“Modern Times”, oltre ad essere l’ultima apparizione di Charlot, è una forte critica al sistema capitalistico dell’America post Crollo di Wall Street. Una critica particolarmente osannata durante la scena della catena di montaggio.
Durante la crisi del ’29, diretta conseguenza del Crollo di Wall Street, le industrie americane subirono numerose perdite. Per risollevare i profitti nel disperato tentativo di far tornare i conti, il sistema capitalistico cominciò a sfruttare la classe operaia. Il costo della manodopera venne notevolmente abbassato, riducendo così al minimo il salario dei manovali, che producevano molto più di quanto guadagnassero.

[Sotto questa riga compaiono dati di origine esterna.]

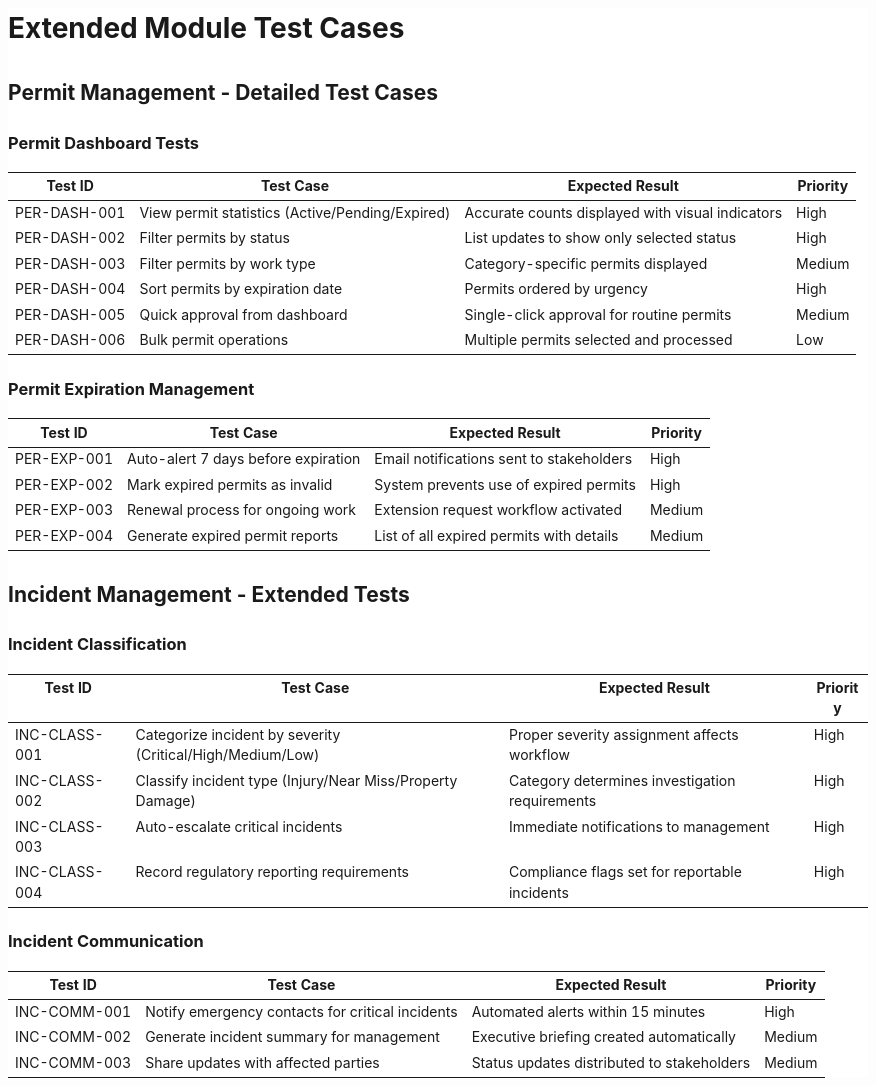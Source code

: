 # Extended Module Test Cases

## Permit Management - Detailed Test Cases

### Permit Dashboard Tests
| Test ID | Test Case | Expected Result | Priority |
|---------|-----------|----------------|----------|
| PER-DASH-001 | View permit statistics (Active/Pending/Expired) | Accurate counts displayed with visual indicators | High |
| PER-DASH-002 | Filter permits by status | List updates to show only selected status | High |
| PER-DASH-003 | Filter permits by work type | Category-specific permits displayed | Medium |
| PER-DASH-004 | Sort permits by expiration date | Permits ordered by urgency | High |
| PER-DASH-005 | Quick approval from dashboard | Single-click approval for routine permits | Medium |
| PER-DASH-006 | Bulk permit operations | Multiple permits selected and processed | Low |

### Permit Expiration Management
| Test ID | Test Case | Expected Result | Priority |
|---------|-----------|----------------|----------|
| PER-EXP-001 | Auto-alert 7 days before expiration | Email notifications sent to stakeholders | High |
| PER-EXP-002 | Mark expired permits as invalid | System prevents use of expired permits | High |
| PER-EXP-003 | Renewal process for ongoing work | Extension request workflow activated | Medium |
| PER-EXP-004 | Generate expired permit reports | List of all expired permits with details | Medium |

## Incident Management - Extended Tests

### Incident Classification
| Test ID | Test Case | Expected Result | Priority |
|---------|-----------|----------------|----------|
| INC-CLASS-001 | Categorize incident by severity (Critical/High/Medium/Low) | Proper severity assignment affects workflow | High |
| INC-CLASS-002 | Classify incident type (Injury/Near Miss/Property Damage) | Category determines investigation requirements | High |
| INC-CLASS-003 | Auto-escalate critical incidents | Immediate notifications to management | High |
| INC-CLASS-004 | Record regulatory reporting requirements | Compliance flags set for reportable incidents | High |

### Incident Communication
| Test ID | Test Case | Expected Result | Priority |
|---------|-----------|----------------|----------|
| INC-COMM-001 | Notify emergency contacts for critical incidents | Automated alerts within 15 minutes | High |
| INC-COMM-002 | Generate incident summary for management | Executive briefing created automatically | Medium |
| INC-COMM-003 | Share updates with affected parties | Status updates distributed to stakeholders | Medium |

Charlie Chaplin, uomo colto e intelligente, fortemente a favore della classe lavoratrice, decise di rappresentare a modo suo le pessime condizioni in cui i proletari erano costretti a svolgere il proprio mestiere.
Grazie al suo personaggio più celebre, l’eterno vagabondo Charlot, Chaplin mise in scena una pellicola che portò alla luce le pessime condizioni in cui si trovavano gli operai, ammassati nelle fabbriche e costretti a lavorare a ritmi impossibili. Il tutto per guadagnare abbastanza da permettersi un tozzo di pane e un tetto sulla testa.
Per la sequenza iniziale di “Modern Times”, considerato come il manifesto della Grande Depressione secondo Chaplin, ambientata interamente in una fabbrica, il regista decise di ricreare la catena di montaggio che aveva notato durante una visita agli stabilimenti automobilistici della Ford. Basandosi sulla sua esperienza diretta furono realizzati una serie di bozzetti che servirono da modello per la costruzione di una scenografia che apparisse come una fabbrica abbastanza grande da ospitare centinaia di lavoratori.
E inserendo Charlot all’interno della scena, Chaplin riuscì a cogliere i concetti chiave della catena di montaggio: produrre tanto, rapidamente e con regolarità.
In una breve ma significativa introduzione Chaplin paragona un gregge di pecore che corre verso il macello, ad un gruppo di operai che, ammassati tra loro, escono dalla metro per dirigersi con una certa fretta verso la fabbrica. Un luogo dove il singolo elemento non conta e la cosa più importante è la produttività. A questo punto, l’attenzione del regista, e di conseguenza degli spettatori, si concentra su tre operai impegnati nel compito di stringere dei bulloni che un macchinario trascina davanti a loro. Del terzetto fa parte Charlot. La sua mansione è quella di maneggiare due chiavi inglesi per attanagliare i cavicchi che poi verranno definitivamente bloccati dai suoi compagni di reparto.
Da notare l’importante contrapposizione rappresentata dalla presenza del presidente della Electro Steel Corporation.
Mentre gli operai stanno faticando per mantenere alta la produttività, senza avere neppure un attimo di tregua, egli può permettersi di starsene comodamente seduto nel proprio ufficio a completare un puzzle e leggere il giornale, osservando, per mezzo di uno schermo, i comportamenti più o meno accettabili, e il rendimento dei suoi dipendenti. Dal suo ufficio, infatti, il presidente può comunicare con i capireparto e decidere se amplificare o diminuire la velocità dei macchinari. Un espediente per aumentare la produttività e rendere il lavoro degli operai sempre più frenetico.
Difatti, il povero Charlot, si troverà costretto a ripetere in maniera sempre più convulsiva il medesimo movimento per avvitare i bulloni, tanto che non potrà permettersi neppure un secondo di distrazione per non perdere il ritmo. Cosa che accadrà quando un insetto disturberà la sua concentrazione, obbligando il Vagabondo a interrompere il lavoro per poi correre dietro ai pezzi trascinati dalla macchina per recuperare il tempo perso.
Assoggettato da una più che frenetica condizione lavorativa, in cui una macchina conta più di un essere umano, Charlot, umile operaio che ha un estremo bisogno di non perdere il proprio impiego, si fionderà sopra al rullo finendo per incastrarsi tra gli ingranaggi. Grazie a questa sequenza, Chaplin realizzò una perfetta metafora della condizione in cui si trovavano gli operai americani durante la Grande Crisi: incastrati in un lavoro che non li soddisfaceva ma del quale non potevano fare a meno.